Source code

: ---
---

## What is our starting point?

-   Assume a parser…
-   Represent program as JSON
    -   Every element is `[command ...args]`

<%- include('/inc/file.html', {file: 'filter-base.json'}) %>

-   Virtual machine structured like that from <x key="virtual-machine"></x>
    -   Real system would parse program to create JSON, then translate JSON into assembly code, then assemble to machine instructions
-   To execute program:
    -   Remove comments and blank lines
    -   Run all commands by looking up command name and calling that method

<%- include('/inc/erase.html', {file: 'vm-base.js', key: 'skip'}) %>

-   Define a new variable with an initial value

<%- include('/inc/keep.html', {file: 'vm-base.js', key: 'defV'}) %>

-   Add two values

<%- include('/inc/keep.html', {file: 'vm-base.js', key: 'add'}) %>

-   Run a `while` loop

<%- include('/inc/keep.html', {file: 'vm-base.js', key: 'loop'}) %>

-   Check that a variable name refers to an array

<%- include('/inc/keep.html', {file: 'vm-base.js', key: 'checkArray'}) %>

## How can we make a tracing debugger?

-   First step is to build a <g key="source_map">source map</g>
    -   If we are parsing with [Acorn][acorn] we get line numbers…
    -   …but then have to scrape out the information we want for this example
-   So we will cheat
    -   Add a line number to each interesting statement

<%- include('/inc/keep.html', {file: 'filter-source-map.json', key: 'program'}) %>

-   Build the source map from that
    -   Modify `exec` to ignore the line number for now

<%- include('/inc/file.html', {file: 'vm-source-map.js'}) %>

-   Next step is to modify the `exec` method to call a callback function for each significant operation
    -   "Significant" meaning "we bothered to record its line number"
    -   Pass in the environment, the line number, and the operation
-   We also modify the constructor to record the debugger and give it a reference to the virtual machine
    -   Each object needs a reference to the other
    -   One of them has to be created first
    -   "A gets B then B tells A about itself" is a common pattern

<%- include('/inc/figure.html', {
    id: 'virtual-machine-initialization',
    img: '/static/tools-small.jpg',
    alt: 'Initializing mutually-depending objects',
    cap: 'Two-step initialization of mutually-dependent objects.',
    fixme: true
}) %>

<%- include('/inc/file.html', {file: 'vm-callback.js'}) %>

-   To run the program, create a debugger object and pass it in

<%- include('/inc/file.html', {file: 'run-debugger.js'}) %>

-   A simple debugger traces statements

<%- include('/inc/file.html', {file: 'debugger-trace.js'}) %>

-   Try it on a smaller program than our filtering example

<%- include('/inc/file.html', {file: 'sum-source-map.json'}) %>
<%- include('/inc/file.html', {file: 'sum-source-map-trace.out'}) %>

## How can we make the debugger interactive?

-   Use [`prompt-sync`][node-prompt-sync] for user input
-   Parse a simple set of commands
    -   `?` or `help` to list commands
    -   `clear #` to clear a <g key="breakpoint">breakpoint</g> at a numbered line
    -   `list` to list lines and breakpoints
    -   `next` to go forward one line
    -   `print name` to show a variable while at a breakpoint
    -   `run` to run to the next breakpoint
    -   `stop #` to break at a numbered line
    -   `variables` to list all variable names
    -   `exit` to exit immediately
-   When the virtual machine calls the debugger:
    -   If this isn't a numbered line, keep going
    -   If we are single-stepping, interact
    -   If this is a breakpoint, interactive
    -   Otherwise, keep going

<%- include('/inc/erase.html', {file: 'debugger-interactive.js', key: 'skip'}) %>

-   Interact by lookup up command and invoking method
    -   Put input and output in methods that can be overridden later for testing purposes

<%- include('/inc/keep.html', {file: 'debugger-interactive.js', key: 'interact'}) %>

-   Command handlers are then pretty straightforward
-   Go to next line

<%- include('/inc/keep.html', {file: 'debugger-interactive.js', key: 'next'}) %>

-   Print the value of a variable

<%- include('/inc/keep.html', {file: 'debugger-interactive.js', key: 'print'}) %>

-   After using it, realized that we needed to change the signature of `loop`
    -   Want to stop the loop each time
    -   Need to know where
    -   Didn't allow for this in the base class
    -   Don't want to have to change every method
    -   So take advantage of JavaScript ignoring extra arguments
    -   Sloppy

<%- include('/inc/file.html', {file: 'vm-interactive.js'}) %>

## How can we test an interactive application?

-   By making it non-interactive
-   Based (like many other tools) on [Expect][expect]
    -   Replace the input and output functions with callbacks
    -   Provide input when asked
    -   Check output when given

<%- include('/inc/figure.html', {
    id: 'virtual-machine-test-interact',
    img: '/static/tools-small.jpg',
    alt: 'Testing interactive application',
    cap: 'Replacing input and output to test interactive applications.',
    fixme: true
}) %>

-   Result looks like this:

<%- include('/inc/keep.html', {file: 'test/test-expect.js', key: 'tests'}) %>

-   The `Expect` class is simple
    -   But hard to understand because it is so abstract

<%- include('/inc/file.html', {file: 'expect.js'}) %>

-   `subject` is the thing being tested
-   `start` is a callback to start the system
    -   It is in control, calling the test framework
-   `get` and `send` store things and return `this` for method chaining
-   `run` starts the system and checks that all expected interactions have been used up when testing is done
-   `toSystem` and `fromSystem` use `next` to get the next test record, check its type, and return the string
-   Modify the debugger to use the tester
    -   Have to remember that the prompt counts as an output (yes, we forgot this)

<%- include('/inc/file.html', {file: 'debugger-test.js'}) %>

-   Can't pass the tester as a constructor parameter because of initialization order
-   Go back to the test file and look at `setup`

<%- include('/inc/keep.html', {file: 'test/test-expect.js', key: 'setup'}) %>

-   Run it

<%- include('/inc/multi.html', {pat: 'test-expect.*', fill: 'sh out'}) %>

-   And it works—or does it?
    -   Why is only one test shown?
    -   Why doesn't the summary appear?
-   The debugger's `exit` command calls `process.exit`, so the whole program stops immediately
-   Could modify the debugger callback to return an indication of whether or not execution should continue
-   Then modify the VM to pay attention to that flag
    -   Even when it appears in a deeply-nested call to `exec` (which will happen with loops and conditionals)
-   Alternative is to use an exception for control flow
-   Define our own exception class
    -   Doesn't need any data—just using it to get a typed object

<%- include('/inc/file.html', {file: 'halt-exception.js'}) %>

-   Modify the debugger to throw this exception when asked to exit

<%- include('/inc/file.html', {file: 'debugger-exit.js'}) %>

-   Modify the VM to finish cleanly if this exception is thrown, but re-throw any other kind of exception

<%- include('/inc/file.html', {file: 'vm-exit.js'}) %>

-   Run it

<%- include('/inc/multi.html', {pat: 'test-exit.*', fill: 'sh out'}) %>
****************************************
=== DESCRIPTION OF THE TASK ===
State how many lines of the records hold the string "asked", and nothing else.

=== RESULT FOR THIS TASK ===
2